Eugene painter Jan Reaves explores abstractly the essence of elements found in the natural world. Using a vocabulary of gestural line and shapes, she connects with an idea or an object, and paints using a process of exploration and discovery. Reaves says, “through the material of paint and gesture, I explore the seen and unseen parts of the world around me. I search for that “something” in the making of a painting that synthesizes and fixes the experience of the actual, illusive, and transient mysteries of our environment into the illusory space of a painting. I think about painting as a construction, a personal fiction.” Open-ended, Reaves’ outcomes have no easy interpretations, leading the viewer ultimately to the work’s richly enigmatic and haunting qualities.
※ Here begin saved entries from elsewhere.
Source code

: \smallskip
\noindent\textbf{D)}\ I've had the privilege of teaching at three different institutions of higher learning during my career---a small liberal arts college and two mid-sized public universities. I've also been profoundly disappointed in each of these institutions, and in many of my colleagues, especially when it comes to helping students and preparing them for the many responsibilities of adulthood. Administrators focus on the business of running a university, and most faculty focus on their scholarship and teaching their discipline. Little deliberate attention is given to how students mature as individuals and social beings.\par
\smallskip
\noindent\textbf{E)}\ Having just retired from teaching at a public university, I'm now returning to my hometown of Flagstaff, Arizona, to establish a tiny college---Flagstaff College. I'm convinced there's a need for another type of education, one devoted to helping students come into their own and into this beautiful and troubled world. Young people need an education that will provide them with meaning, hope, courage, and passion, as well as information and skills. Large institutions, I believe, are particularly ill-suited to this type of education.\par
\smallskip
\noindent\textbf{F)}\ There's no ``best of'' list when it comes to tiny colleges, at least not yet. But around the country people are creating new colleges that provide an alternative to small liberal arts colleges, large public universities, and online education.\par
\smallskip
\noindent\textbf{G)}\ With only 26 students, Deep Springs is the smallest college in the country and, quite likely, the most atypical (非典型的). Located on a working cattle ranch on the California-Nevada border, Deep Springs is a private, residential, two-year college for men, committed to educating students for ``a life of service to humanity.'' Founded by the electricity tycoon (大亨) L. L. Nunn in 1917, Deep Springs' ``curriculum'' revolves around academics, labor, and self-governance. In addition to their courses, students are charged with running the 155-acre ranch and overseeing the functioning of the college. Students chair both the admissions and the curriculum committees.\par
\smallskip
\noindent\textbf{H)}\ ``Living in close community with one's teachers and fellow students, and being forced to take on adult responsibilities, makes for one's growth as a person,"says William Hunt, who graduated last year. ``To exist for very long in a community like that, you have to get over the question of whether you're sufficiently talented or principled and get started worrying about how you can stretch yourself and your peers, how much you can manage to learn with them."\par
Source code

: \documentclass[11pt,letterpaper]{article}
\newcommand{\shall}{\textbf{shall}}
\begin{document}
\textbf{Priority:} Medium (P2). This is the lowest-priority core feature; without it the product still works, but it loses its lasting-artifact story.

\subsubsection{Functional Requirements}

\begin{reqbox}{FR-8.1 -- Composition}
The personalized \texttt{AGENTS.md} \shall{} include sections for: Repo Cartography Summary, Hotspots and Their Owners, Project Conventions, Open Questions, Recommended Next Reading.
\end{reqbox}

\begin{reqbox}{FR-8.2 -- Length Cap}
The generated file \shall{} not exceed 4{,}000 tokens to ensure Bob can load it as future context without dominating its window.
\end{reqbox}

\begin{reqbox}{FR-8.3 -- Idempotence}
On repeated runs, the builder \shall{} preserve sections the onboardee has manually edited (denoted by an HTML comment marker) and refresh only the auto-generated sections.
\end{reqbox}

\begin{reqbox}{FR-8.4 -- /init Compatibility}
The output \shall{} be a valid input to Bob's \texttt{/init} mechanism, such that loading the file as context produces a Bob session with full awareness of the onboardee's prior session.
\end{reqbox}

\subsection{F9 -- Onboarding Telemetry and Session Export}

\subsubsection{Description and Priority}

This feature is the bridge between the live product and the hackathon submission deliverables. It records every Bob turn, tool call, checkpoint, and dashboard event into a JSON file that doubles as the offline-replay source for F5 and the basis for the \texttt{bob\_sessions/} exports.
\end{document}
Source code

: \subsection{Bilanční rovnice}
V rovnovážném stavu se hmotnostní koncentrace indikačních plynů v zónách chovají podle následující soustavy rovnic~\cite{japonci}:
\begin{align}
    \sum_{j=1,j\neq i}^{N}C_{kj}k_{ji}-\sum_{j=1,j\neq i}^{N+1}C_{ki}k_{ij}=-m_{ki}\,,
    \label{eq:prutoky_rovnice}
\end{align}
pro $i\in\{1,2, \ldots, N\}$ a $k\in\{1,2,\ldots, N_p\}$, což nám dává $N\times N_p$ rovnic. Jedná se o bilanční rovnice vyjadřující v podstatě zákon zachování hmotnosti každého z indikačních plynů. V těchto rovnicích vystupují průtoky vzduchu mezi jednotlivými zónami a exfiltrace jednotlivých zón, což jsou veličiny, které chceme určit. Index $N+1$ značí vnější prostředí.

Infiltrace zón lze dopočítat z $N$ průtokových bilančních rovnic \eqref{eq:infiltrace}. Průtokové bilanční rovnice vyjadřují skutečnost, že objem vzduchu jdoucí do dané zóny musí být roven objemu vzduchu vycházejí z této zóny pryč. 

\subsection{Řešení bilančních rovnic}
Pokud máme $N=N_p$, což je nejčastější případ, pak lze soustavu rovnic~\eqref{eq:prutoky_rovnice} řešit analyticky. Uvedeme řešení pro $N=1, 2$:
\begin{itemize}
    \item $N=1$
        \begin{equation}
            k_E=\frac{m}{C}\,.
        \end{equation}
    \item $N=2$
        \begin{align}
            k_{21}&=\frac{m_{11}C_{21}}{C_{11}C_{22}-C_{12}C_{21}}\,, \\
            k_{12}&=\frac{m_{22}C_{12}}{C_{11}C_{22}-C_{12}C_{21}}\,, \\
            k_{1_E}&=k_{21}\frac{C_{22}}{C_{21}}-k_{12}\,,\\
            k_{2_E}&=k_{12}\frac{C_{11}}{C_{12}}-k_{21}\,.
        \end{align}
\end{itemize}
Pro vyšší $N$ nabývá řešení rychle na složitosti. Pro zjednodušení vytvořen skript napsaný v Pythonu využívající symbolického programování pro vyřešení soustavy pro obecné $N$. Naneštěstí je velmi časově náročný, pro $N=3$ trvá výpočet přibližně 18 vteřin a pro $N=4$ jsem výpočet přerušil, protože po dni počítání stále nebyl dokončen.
Northwest artist, Jan Reaves received her MFA from the University of Oregon in 1983. She has shown her work over the past 30 years in numerous group exhibitions, nationally. Her work has been included four times in the Oregon Biennial since 1985. Other exhibitions include Western Oregon University, Monmouth; Western Michigan University; Kalamazoo; St. John's University, Jamaica, NY; and the San Jose Institute of Contemporary Art, CA. She has won various awards including the Juror's award for the 2001 Oregon Biennial at the Portland Art Museum. She has taught art throughout the Northwest and at U of O since 1998. Most recently, she was included in The Long Now, a faculty exhibition at the Jordan Schnitzer Museum of Art, University of Oregon in Eugene, which was accompanied by a color catalog.